Faced with a dead end like this, giving up would have been easy.
But…
Jinwoo tightened his grip on the dagger.
"I won't die here…"
His long-missing father flashed through his mind.
His sister, about to start university.
His mother, still unconscious in a hospital bed.
And himself—again and again—bloodied, broken, barely escaping death by a hair's breadth.
"My sister, my mom…they're still waiting for me. I haven't even earned Jinah's tuition yet. I still haven't found a way to wake Mom up. How could I possibly die here?!"
As if sensing his resolve—sensing their prey daring to raise a weapon against their overwhelming numbers—the monsters let out roars that shook the cavern.
"ROOOAAAR—!!"
He roared back, as though sheer volume alone could force courage into his bones.
Jinwoo lunged at the nearest monster—
In the next instant, a streak of vermilion descended from above like a meteor.
The sound of tearing air hadn't even reached him before the crimson line shredded the monster's massive body. Upon striking the ground, it impacted like a falling star, unleashing a devastating shockwave.
BOOM!
Jinwoo barely steadied himself against the violent gust.
His mind went blank.
The monsters ignored him entirely—because something far more dangerous was descending from above at astonishing speed.
But their alertness was meaningless.
Enveloped in a crimson aura, spear after spear fell like a storm.
Dodging was impossible. Those vermilion spears were swifter than shooting stars.
Countless gods had been slain by that very attack.
Defending was impossible.

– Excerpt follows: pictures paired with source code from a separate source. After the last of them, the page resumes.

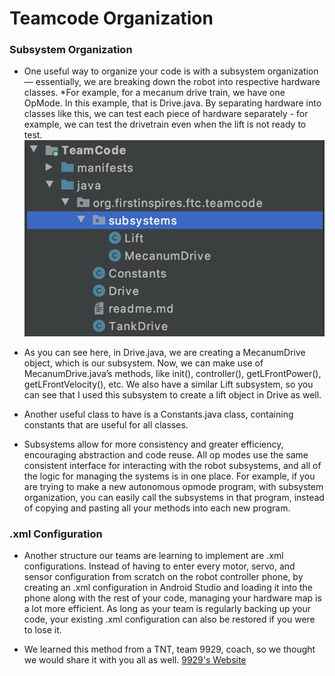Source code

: # Teamcode Organization

### Subsystem Organization
* One useful way to organize your code is with a subsystem organization — essentially, we are breaking down the robot into respective hardware classes. 
  *For example, for a mecanum drive train, we have one OpMode. In this example, that is Drive.java. By separating hardware into classes like this, we can test each piece of hardware separately - for example, we can test the drivetrain even when the lift is not ready to test. 
![Our sample subsystem organization](/_pages/subsystem.png)
* As you can see here, in Drive.java, we are creating a MecanumDrive object, which is our subsystem. Now, we can make use of MecanumDrive.java’s methods, like init(), controller(), getLFrontPower(), getLFrontVelocity(), etc. We also have a similar Lift subsystem, so you can see that I used this subsystem to create a lift object in Drive as well. 

* Another useful class to have is a Constants.java class, containing constants that are useful for all classes. 

* Subsystems allow for more consistency and greater efficiency, encouraging abstraction and code reuse. All op modes use the same consistent interface for interacting with the robot subsystems, and all of the logic for managing the systems is in one place. For example, if you are trying to make a new autonomous opmode program, with subsystem organization, you can easily call the subsystems in that program, instead of copying and pasting all your methods into each new program.

### .xml Configuration
* Another structure our teams are learning to implement are .xml configurations. Instead of having to enter every motor, servo, and sensor configuration from scratch on the robot controller phone, by creating an .xml configuration in Android Studio and loading it into the phone along with the rest of your code, managing your hardware map is a lot more efficient. As long as your team is regularly backing up your code, your existing .xml configuration can also be restored if you were to lose it.


* We learned this method from a TNT, team 9929, coach, so we thought we would share it with you all as well. [9929's Website](https://ftc9929.com/2019/12/16/stress-free-ftc-hardware-configurations/
)
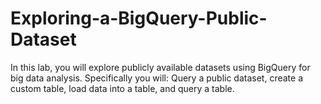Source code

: # Exploring-a-BigQuery-Public-Dataset
In this lab, you will explore publicly available datasets using BigQuery for big data analysis. Specifically you will:  Query a public dataset, create a custom table, load data into a table, and query a table.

Flesh tougher than steel lasted no more than a heartbeat before being pierced and pulverized.
Everything unfolded in a single blink.
Every monster was annihilated—nothing left behind. Not even scraps.
"You're terribly unlucky," a voice said lightly, "falling directly into a monsters' nest."
Scáthach landed gracefully beside Jinwoo, her toes barely making contact. Not the slightest sound accompanied her descent.
"But really, you're partly to blame. If you hadn't run so far, you wouldn't have stumbled into this." Her lips curved, half-amused. "When I fish, I don't like being disturbed—so I purposely cleared out the nearby monsters."